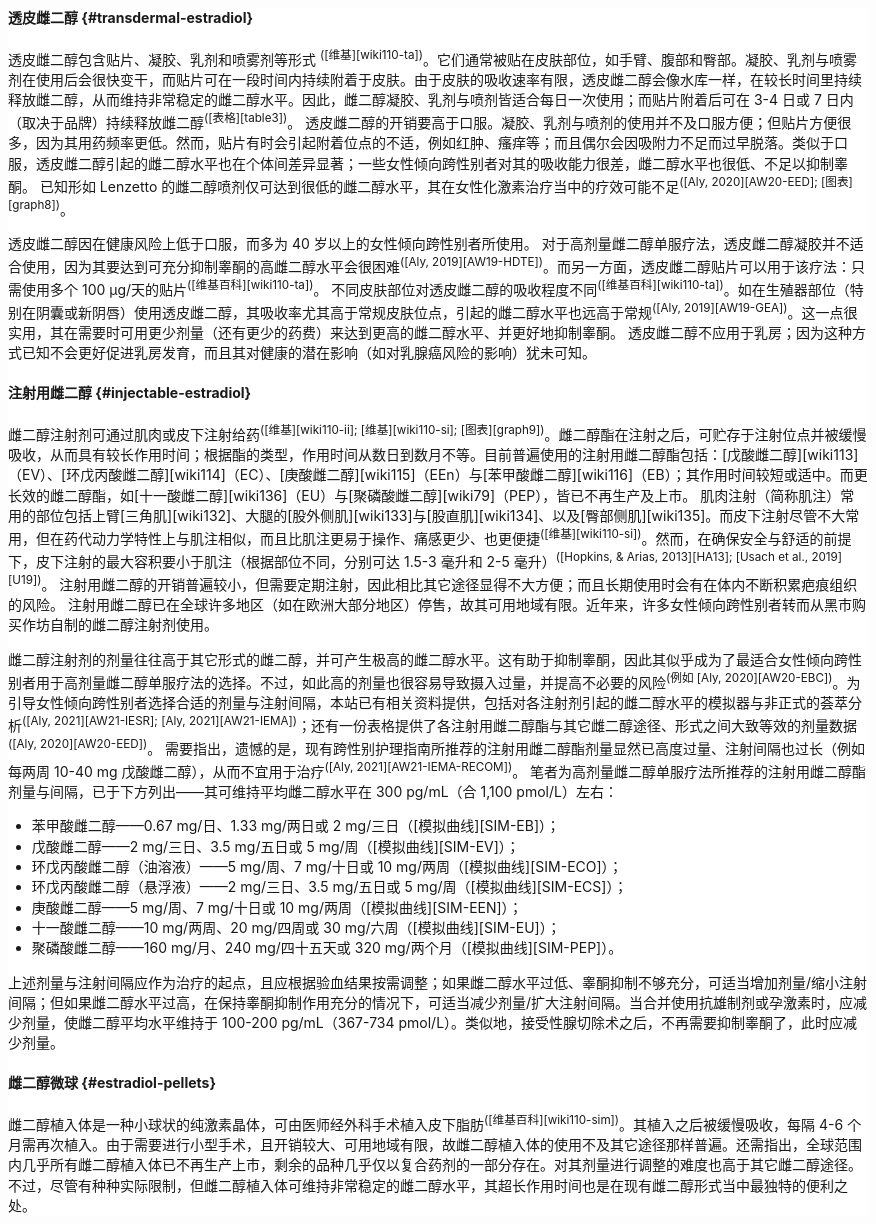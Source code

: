 #### 透皮雌二醇 {#transdermal-estradiol}

透皮雌二醇包含贴片、凝胶、乳剂和喷雾剂等形式 <sup>([维基][wiki110-ta])</sup>。它们通常被贴在皮肤部位，如手臂、腹部和臀部。凝胶、乳剂与喷雾剂在使用后会很快变干，而贴片可在一段时间内持续附着于皮肤。由于皮肤的吸收速率有限，透皮雌二醇会像水库一样，在较长时间里持续释放雌二醇，从而维持非常稳定的雌二醇水平。因此，雌二醇凝胶、乳剂与喷剂皆适合每日一次使用；而贴片附着后可在 3-4 日或 7 日内（取决于品牌）持续释放雌二醇<sup>([表格][table3])</sup>。
透皮雌二醇的开销要高于口服。凝胶、乳剂与喷剂的使用并不及口服方便；但贴片方便很多，因为其用药频率更低。然而，贴片有时会引起附着位点的不适，例如红肿、瘙痒等；而且偶尔会因吸附力不足而过早脱落。类似于口服，透皮雌二醇引起的雌二醇水平也在个体间差异显著；一些女性倾向跨性别者对其的吸收能力很差，雌二醇水平也很低、不足以抑制睾酮。
已知形如 Lenzetto 的雌二醇喷剂仅可达到很低的雌二醇水平，其在女性化激素治疗当中的疗效可能不足<sup>([Aly, 2020][AW20-EED]; [图表][graph8])</sup>。

透皮雌二醇因在健康风险上低于口服，而多为 40 岁以上的女性倾向跨性别者所使用。
对于高剂量雌二醇单服疗法，透皮雌二醇凝胶并不适合使用，因为其要达到可充分抑制睾酮的高雌二醇水平会很困难<sup>([Aly, 2019][AW19-HDTE])</sup>。而另一方面，透皮雌二醇贴片可以用于该疗法：只需使用多个 100 μg/天的贴片<sup>([维基百科][wiki110-ta])</sup>。
不同皮肤部位对透皮雌二醇的吸收程度不同<sup>([维基百科][wiki110-ta])</sup>。如在生殖器部位（特别在阴囊或新阴唇）使用透皮雌二醇，其吸收率尤其高于常规皮肤位点，引起的雌二醇水平也远高于常规<sup>([Aly, 2019][AW19-GEA])</sup>。这一点很实用，其在需要时可用更少剂量（还有更少的药费）来达到更高的雌二醇水平、并更好地抑制睾酮。
透皮雌二醇不应用于乳房；因为这种方式已知不会更好促进乳房发育，而且其对健康的潜在影响（如对乳腺癌风险的影响）犹未可知。

#### 注射用雌二醇 {#injectable-estradiol}

雌二醇注射剂可通过肌肉或皮下注射给药<sup>([维基][wiki110-ii]; [维基][wiki110-si]; [图表][graph9])</sup>。雌二醇酯在注射之后，可贮存于注射位点并被缓慢吸收，从而具有较长作用时间；根据酯的类型，作用时间从数日到数月不等。目前普遍使用的注射用雌二醇酯包括：[戊酸雌二醇][wiki113]（EV）、[环戊丙酸雌二醇][wiki114]（EC）、[庚酸雌二醇][wiki115]（EEn）与[苯甲酸雌二醇][wiki116]（EB）；其作用时间较短或适中。而更长效的雌二醇酯，如[十一酸雌二醇][wiki136]（EU）与[聚磷酸雌二醇][wiki79]（PEP），皆已不再生产及上市。
肌肉注射（简称肌注）常用的部位包括上臂[三角肌][wiki132]、大腿的[股外侧肌][wiki133]与[股直肌][wiki134]、以及[臀部侧肌][wiki135]。而皮下注射尽管不大常用，但在药代动力学特性上与肌注相似，而且比肌注更易于操作、痛感更少、也更便捷<sup>([维基][wiki110-si])</sup>。然而，在确保安全与舒适的前提下，皮下注射的最大容积要小于肌注（根据部位不同，分别可达 1.5-3 毫升和 2-5 毫升）<sup>([Hopkins, & Arias, 2013][HA13]; [Usach et al., 2019][U19])</sup>。
注射用雌二醇的开销普遍较小，但需要定期注射，因此相比其它途径显得不大方便；而且长期使用时会有在体内不断积累疤痕组织的风险。
注射用雌二醇已在全球许多地区（如在欧洲大部分地区）停售，故其可用地域有限。近年来，许多女性倾向跨性别者转而从黑市购买作坊自制的雌二醇注射剂使用。

雌二醇注射剂的剂量往往高于其它形式的雌二醇，并可产生极高的雌二醇水平。这有助于抑制睾酮，因此其似乎成为了最适合女性倾向跨性别者用于高剂量雌二醇单服疗法的选择。不过，如此高的剂量也很容易导致摄入过量，并提高不必要的风险<sup>(例如 [Aly, 2020][AW20-EBC])</sup>。为引导女性倾向跨性别者选择合适的剂量与注射间隔，本站已有相关资料提供，包括对各注射剂引起的雌二醇水平的模拟器与非正式的荟萃分析<sup>([Aly, 2021][AW21-IESR]; [Aly, 2021][AW21-IEMA])</sup>；还有一份表格提供了各注射用雌二醇酯与其它雌二醇途径、形式之间大致等效的剂量数据<sup>([Aly, 2020][AW20-EED])</sup>。
需要指出，遗憾的是，现有跨性别护理指南所推荐的注射用雌二醇酯剂量显然已高度过量、注射间隔也过长（例如每两周 10-40 mg 戊酸雌二醇），从而不宜用于治疗<sup>([Aly, 2021][AW21-IEMA-RECOM])</sup>。
笔者为高剂量雌二醇单服疗法所推荐的注射用雌二醇酯剂量与间隔，已于下方列出——其可维持平均雌二醇水平在 300 pg/mL（合 1,100 pmol/L）左右：

- 苯甲酸雌二醇——0.67 mg/日、1.33 mg/两日或 2 mg/三日（[模拟曲线][SIM-EB]）；
- 戊酸雌二醇——2 mg/三日、3.5 mg/五日或 5 mg/周（[模拟曲线][SIM-EV]）；
- 环戊丙酸雌二醇（油溶液）——5 mg/周、7 mg/十日或 10 mg/两周（[模拟曲线][SIM-ECO]）；
- 环戊丙酸雌二醇（悬浮液）——2 mg/三日、3.5 mg/五日或 5 mg/周（[模拟曲线][SIM-ECS]）；
- 庚酸雌二醇——5 mg/周、7 mg/十日或 10 mg/两周（[模拟曲线][SIM-EEN]）；
- 十一酸雌二醇——10 mg/两周、20 mg/四周或 30 mg/六周（[模拟曲线][SIM-EU]）；
- 聚磷酸雌二醇——160 mg/月、240 mg/四十五天或 320 mg/两个月（[模拟曲线][SIM-PEP]）。

上述剂量与注射间隔应作为治疗的起点，且应根据验血结果按需调整；如果雌二醇水平过低、睾酮抑制不够充分，可适当增加剂量/缩小注射间隔；但如果雌二醇水平过高，在保持睾酮抑制作用充分的情况下，可适当减少剂量/扩大注射间隔。当合并使用抗雄制剂或孕激素时，应减少剂量，使雌二醇平均水平维持于 100-200 pg/mL（367-734 pmol/L）。类似地，接受性腺切除术之后，不再需要抑制睾酮了，此时应减少剂量。

#### 雌二醇微球 {#estradiol-pellets}

雌二醇植入体是一种小球状的纯激素晶体，可由医师经外科手术植入皮下脂肪<sup>([维基百科][wiki110-sim])</sup>。其植入之后被缓慢吸收，每隔 4-6 个月需再次植入。由于需要进行小型手术，且开销较大、可用地域有限，故雌二醇植入体的使用不及其它途径那样普遍。还需指出，全球范围内几乎所有雌二醇植入体已不再生产上市，剩余的品种几乎仅以复合药剂的一部分存在。对其剂量进行调整的难度也高于其它雌二醇途径。
不过，尽管有种种实际限制，但雌二醇植入体可维持非常稳定的雌二醇水平，其超长作用时间也是在现有雌二醇形式当中最独特的便利之处。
#####
Your reply must contain each entry exactly as written and no pictures.

● REPLY
Source code

: #### 透皮雌二醇 {#transdermal-estradiol}

透皮雌二醇包含贴片、凝胶、乳剂和喷雾剂等形式 <sup>([维基][wiki110-ta])</sup>。它们通常被贴在皮肤部位，如手臂、腹部和臀部。凝胶、乳剂与喷雾剂在使用后会很快变干，而贴片可在一段时间内持续附着于皮肤。由于皮肤的吸收速率有限，透皮雌二醇会像水库一样，在较长时间里持续释放雌二醇，从而维持非常稳定的雌二醇水平。因此，雌二醇凝胶、乳剂与喷剂皆适合每日一次使用；而贴片附着后可在 3-4 日或 7 日内（取决于品牌）持续释放雌二醇<sup>([表格][table3])</sup>。
透皮雌二醇的开销要高于口服。凝胶、乳剂与喷剂的使用并不及口服方便；但贴片方便很多，因为其用药频率更低。然而，贴片有时会引起附着位点的不适，例如红肿、瘙痒等；而且偶尔会因吸附力不足而过早脱落。类似于口服，透皮雌二醇引起的雌二醇水平也在个体间差异显著；一些女性倾向跨性别者对其的吸收能力很差，雌二醇水平也很低、不足以抑制睾酮。
已知形如 Lenzetto 的雌二醇喷剂仅可达到很低的雌二醇水平，其在女性化激素治疗当中的疗效可能不足<sup>([Aly, 2020][AW20-EED]; [图表][graph8])</sup>。

透皮雌二醇因在健康风险上低于口服，而多为 40 岁以上的女性倾向跨性别者所使用。
对于高剂量雌二醇单服疗法，透皮雌二醇凝胶并不适合使用，因为其要达到可充分抑制睾酮的高雌二醇水平会很困难<sup>([Aly, 2019][AW19-HDTE])</sup>。而另一方面，透皮雌二醇贴片可以用于该疗法：只需使用多个 100 μg/天的贴片<sup>([维基百科][wiki110-ta])</sup>。
不同皮肤部位对透皮雌二醇的吸收程度不同<sup>([维基百科][wiki110-ta])</sup>。如在生殖器部位（特别在阴囊或新阴唇）使用透皮雌二醇，其吸收率尤其高于常规皮肤位点，引起的雌二醇水平也远高于常规<sup>([Aly, 2019][AW19-GEA])</sup>。这一点很实用，其在需要时可用更少剂量（还有更少的药费）来达到更高的雌二醇水平、并更好地抑制睾酮。
透皮雌二醇不应用于乳房；因为这种方式已知不会更好促进乳房发育，而且其对健康的潜在影响（如对乳腺癌风险的影响）犹未可知。

#### 注射用雌二醇 {#injectable-estradiol}

雌二醇注射剂可通过肌肉或皮下注射给药<sup>([维基][wiki110-ii]; [维基][wiki110-si]; [图表][graph9])</sup>。雌二醇酯在注射之后，可贮存于注射位点并被缓慢吸收，从而具有较长作用时间；根据酯的类型，作用时间从数日到数月不等。目前普遍使用的注射用雌二醇酯包括：[戊酸雌二醇][wiki113]（EV）、[环戊丙酸雌二醇][wiki114]（EC）、[庚酸雌二醇][wiki115]（EEn）与[苯甲酸雌二醇][wiki116]（EB）；其作用时间较短或适中。而更长效的雌二醇酯，如[十一酸雌二醇][wiki136]（EU）与[聚磷酸雌二醇][wiki79]（PEP），皆已不再生产及上市。
肌肉注射（简称肌注）常用的部位包括上臂[三角肌][wiki132]、大腿的[股外侧肌][wiki133]与[股直肌][wiki134]、以及[臀部侧肌][wiki135]。而皮下注射尽管不大常用，但在药代动力学特性上与肌注相似，而且比肌注更易于操作、痛感更少、也更便捷<sup>([维基][wiki110-si])</sup>。然而，在确保安全与舒适的前提下，皮下注射的最大容积要小于肌注（根据部位不同，分别可达 1.5-3 毫升和 2-5 毫升）<sup>([Hopkins, & Arias, 2013][HA13]; [Usach et al., 2019][U19])</sup>。
注射用雌二醇的开销普遍较小，但需要定期注射，因此相比其它途径显得不大方便；而且长期使用时会有在体内不断积累疤痕组织的风险。
注射用雌二醇已在全球许多地区（如在欧洲大部分地区）停售，故其可用地域有限。近年来，许多女性倾向跨性别者转而从黑市购买作坊自制的雌二醇注射剂使用。

雌二醇注射剂的剂量往往高于其它形式的雌二醇，并可产生极高的雌二醇水平。这有助于抑制睾酮，因此其似乎成为了最适合女性倾向跨性别者用于高剂量雌二醇单服疗法的选择。不过，如此高的剂量也很容易导致摄入过量，并提高不必要的风险<sup>(例如 [Aly, 2020][AW20-EBC])</sup>。为引导女性倾向跨性别者选择合适的剂量与注射间隔，本站已有相关资料提供，包括对各注射剂引起的雌二醇水平的模拟器与非正式的荟萃分析<sup>([Aly, 2021][AW21-IESR]; [Aly, 2021][AW21-IEMA])</sup>；还有一份表格提供了各注射用雌二醇酯与其它雌二醇途径、形式之间大致等效的剂量数据<sup>([Aly, 2020][AW20-EED])</sup>。
需要指出，遗憾的是，现有跨性别护理指南所推荐的注射用雌二醇酯剂量显然已高度过量、注射间隔也过长（例如每两周 10-40 mg 戊酸雌二醇），从而不宜用于治疗<sup>([Aly, 2021][AW21-IEMA-RECOM])</sup>。
笔者为高剂量雌二醇单服疗法所推荐的注射用雌二醇酯剂量与间隔，已于下方列出——其可维持平均雌二醇水平在 300 pg/mL（合 1,100 pmol/L）左右：

- 苯甲酸雌二醇——0.67 mg/日、1.33 mg/两日或 2 mg/三日（[模拟曲线][SIM-EB]）；
- 戊酸雌二醇——2 mg/三日、3.5 mg/五日或 5 mg/周（[模拟曲线][SIM-EV]）；
- 环戊丙酸雌二醇（油溶液）——5 mg/周、7 mg/十日或 10 mg/两周（[模拟曲线][SIM-ECO]）；
- 环戊丙酸雌二醇（悬浮液）——2 mg/三日、3.5 mg/五日或 5 mg/周（[模拟曲线][SIM-ECS]）；
- 庚酸雌二醇——5 mg/周、7 mg/十日或 10 mg/两周（[模拟曲线][SIM-EEN]）；
- 十一酸雌二醇——10 mg/两周、20 mg/四周或 30 mg/六周（[模拟曲线][SIM-EU]）；
- 聚磷酸雌二醇——160 mg/月、240 mg/四十五天或 320 mg/两个月（[模拟曲线][SIM-PEP]）。

上述剂量与注射间隔应作为治疗的起点，且应根据验血结果按需调整；如果雌二醇水平过低、睾酮抑制不够充分，可适当增加剂量/缩小注射间隔；但如果雌二醇水平过高，在保持睾酮抑制作用充分的情况下，可适当减少剂量/扩大注射间隔。当合并使用抗雄制剂或孕激素时，应减少剂量，使雌二醇平均水平维持于 100-200 pg/mL（367-734 pmol/L）。类似地，接受性腺切除术之后，不再需要抑制睾酮了，此时应减少剂量。

#### 雌二醇微球 {#estradiol-pellets}

雌二醇植入体是一种小球状的纯激素晶体，可由医师经外科手术植入皮下脂肪<sup>([维基百科][wiki110-sim])</sup>。其植入之后被缓慢吸收，每隔 4-6 个月需再次植入。由于需要进行小型手术，且开销较大、可用地域有限，故雌二醇植入体的使用不及其它途径那样普遍。还需指出，全球范围内几乎所有雌二醇植入体已不再生产上市，剩余的品种几乎仅以复合药剂的一部分存在。对其剂量进行调整的难度也高于其它雌二醇途径。
不过，尽管有种种实际限制，但雌二醇植入体可维持非常稳定的雌二醇水平，其超长作用时间也是在现有雌二醇形式当中最独特的便利之处。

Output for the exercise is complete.